[Stored data entries]
^^^^

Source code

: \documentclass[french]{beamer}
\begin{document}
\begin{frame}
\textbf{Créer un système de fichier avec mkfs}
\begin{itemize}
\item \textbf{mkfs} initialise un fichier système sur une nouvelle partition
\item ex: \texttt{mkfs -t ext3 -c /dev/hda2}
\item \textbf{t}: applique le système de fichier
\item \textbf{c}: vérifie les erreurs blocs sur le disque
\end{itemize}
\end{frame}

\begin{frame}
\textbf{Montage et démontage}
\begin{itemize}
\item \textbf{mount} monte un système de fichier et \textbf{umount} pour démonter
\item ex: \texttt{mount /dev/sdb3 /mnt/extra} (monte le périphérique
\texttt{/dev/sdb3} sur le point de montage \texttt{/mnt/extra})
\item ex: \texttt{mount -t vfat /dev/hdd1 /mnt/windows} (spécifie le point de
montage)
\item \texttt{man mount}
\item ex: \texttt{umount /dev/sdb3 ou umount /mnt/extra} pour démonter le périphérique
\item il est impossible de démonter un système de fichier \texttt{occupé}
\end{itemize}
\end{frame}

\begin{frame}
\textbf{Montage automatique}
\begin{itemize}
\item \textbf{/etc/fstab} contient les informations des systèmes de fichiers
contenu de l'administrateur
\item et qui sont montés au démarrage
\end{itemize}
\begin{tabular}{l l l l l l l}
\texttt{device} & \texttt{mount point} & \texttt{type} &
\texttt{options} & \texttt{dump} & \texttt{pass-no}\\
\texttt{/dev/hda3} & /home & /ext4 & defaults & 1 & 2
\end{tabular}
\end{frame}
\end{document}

^^^^

Give back, unchanged, the line containing "montés au démarrage" and each line that comes after it in the entries above, ending with the last.

\item et qui sont montés au démarrage
\end{itemize}
\begin{tabular}{l l l l l l l}
\texttt{device} & \texttt{mount point} & \texttt{type} &
\texttt{options} & \texttt{dump} & \texttt{pass-no}\\
\texttt{/dev/hda3} & /home & /ext4 & defaults & 1 & 2
\end{tabular}
\end{frame}
\end{document}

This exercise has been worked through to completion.